Digital sexuality: the Internet as an intermediary and mediator of sex


Mae'r cynnwys hwn ar gael yn Saesneg yn unig.

As part of the WISERD Cardiff lunchtime seminar series, Dr Ian Thomas reported recent findings from his exploration into the Internet’s effects on sexuality. He questions whether the Internet is an intermediary and/or a mediator, and whether it is altering our understanding of sexuality.

In my WISERD lunchtime seminar, I began by drawing on the distinction between the Internet as an intermediary and a mediator in order to understand these Internet effects. An intermediary transports meaning without transforming it, whilst mediators transform and modify that which they are supposed to carry (Latour 2005). As an intermediary, the Internet can act as another pathway to meeting sexual partners. Alternatively, digital venues based around digital communities of (sexual) practices, where fantasies and tastes are played with, illustrate the potential for the Internet and digital media to intrinsically alter sexuality, and become an active element in shaping sexual encounters (Race 2015).

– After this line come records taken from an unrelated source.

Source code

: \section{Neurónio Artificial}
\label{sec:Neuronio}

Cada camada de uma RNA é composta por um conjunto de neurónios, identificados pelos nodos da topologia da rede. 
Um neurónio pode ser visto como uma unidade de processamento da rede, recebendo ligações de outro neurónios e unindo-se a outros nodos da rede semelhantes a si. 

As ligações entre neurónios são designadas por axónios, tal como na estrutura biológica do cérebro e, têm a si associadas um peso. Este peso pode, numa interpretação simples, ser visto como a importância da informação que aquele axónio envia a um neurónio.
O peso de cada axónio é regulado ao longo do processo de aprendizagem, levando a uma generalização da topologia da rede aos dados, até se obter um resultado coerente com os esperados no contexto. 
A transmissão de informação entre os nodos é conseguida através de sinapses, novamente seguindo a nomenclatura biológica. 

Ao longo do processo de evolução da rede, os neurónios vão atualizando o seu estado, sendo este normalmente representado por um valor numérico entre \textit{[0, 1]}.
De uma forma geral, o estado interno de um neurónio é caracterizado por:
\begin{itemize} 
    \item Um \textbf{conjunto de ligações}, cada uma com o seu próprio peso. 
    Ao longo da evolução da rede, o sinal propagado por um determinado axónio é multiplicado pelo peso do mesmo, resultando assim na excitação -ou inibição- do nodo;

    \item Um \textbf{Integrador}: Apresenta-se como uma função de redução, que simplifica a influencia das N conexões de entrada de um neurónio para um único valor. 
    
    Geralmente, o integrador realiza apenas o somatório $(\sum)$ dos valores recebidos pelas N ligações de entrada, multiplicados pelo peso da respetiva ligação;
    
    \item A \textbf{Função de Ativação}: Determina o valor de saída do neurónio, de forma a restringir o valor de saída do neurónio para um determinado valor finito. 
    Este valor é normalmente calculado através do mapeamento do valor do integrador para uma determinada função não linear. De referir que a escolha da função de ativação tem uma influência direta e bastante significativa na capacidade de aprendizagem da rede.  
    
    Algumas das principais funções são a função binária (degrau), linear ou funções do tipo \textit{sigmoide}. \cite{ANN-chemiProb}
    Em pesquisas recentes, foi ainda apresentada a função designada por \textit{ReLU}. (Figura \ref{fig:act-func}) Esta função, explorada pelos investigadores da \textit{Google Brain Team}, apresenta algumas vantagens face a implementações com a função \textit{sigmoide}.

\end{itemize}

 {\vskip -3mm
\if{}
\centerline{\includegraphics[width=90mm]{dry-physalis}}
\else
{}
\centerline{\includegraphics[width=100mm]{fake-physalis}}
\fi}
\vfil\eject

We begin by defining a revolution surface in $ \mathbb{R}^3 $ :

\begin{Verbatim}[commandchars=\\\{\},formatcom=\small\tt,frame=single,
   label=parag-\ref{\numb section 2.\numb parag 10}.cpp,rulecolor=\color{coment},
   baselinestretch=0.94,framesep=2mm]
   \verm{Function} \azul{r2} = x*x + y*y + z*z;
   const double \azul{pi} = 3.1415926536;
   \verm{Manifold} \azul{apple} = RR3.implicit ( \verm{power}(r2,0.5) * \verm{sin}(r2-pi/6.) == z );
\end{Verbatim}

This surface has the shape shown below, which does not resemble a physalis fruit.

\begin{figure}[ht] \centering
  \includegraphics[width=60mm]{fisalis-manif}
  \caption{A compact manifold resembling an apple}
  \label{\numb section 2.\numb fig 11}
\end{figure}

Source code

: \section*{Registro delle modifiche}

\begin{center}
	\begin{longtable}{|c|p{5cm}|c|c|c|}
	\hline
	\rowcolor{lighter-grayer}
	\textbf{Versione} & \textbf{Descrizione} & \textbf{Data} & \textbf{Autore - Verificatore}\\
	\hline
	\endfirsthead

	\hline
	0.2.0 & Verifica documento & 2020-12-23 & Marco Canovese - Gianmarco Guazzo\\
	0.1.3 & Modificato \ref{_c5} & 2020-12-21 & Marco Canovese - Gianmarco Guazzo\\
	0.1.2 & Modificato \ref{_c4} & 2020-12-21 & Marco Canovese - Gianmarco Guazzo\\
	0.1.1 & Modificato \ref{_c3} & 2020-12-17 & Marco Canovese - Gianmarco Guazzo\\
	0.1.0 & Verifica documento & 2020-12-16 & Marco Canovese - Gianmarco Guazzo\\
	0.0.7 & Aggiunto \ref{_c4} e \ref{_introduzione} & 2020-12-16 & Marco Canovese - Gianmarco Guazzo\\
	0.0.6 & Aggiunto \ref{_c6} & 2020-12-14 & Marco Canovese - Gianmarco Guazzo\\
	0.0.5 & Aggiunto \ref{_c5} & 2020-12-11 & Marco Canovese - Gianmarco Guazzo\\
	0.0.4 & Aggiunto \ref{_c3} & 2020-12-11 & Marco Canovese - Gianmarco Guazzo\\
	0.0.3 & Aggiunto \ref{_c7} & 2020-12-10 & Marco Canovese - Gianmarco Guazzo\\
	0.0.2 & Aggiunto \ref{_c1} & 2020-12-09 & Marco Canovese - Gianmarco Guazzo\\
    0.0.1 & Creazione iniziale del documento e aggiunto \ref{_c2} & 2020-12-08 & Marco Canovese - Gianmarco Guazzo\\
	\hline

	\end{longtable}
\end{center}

From my own research into the digital sexual practices of men who have sex with men, the same digital venues were found to act as intermediaries or mediators depending on how they were deployed by the men using them (Thomas 2016). As an example, Craigslist, being a venue for advertising goods and services, was used by men (and women) to engage in sex work. In addition to being an intermediary between ‘sex worker’ and ‘client’ (ie, another pathway to this encounter), Craigslist was also found to mediate sex seeking, enabling men to proposition others for sexual services, or to sell their sexuality without having to adopt a ‘sex worker’ identity.

The intermediary/mediator distinction originated within a particular theoretical context; a way of approaching the social world known as Actor Network Theory (ANT). ANT explores associations between elements in a given situation. However, because of its focus on actual material elements, what ANT does not attend to is the existence of things that are real but have not yet taken effect (Müller and Schurr 2016) – memories, expectations, wishes, for example. These ‘virtual’ elements (not to be confused with virtual reality as things that are immaterial) come to structure what someone using the Internet can do, and are therefore, I suggest, important in understanding media effects. For example, past memories of using a particular sex seeking venue can come to affect present and future expectations and ways of interacting in that venue.

An attention to the virtual aspects of technology use mark a shift from thinking about the extent of the Internet’s effects on sexuality (ie, are more people using the internet for sexual purposes), to consider the more intensive affects and what media do or do not enable a person to do. There is an important difference between whether sexuality is being changed or not by media, and whether these changes mean that a person can feel and experience sexuality in different ways, or ways they were not capable of before. Taking this position further, by considering whether new sexual capabilities increase or hinder a person’s ability to do other things (ie, to form friendships, relationships, or experience pleasure and joy), is less prone to nostalgia for sexualities from ‘pre-Internet’ eras, and avoids moralistic judgements that see particular digital sexual practices as being intrinsically ‘bad’.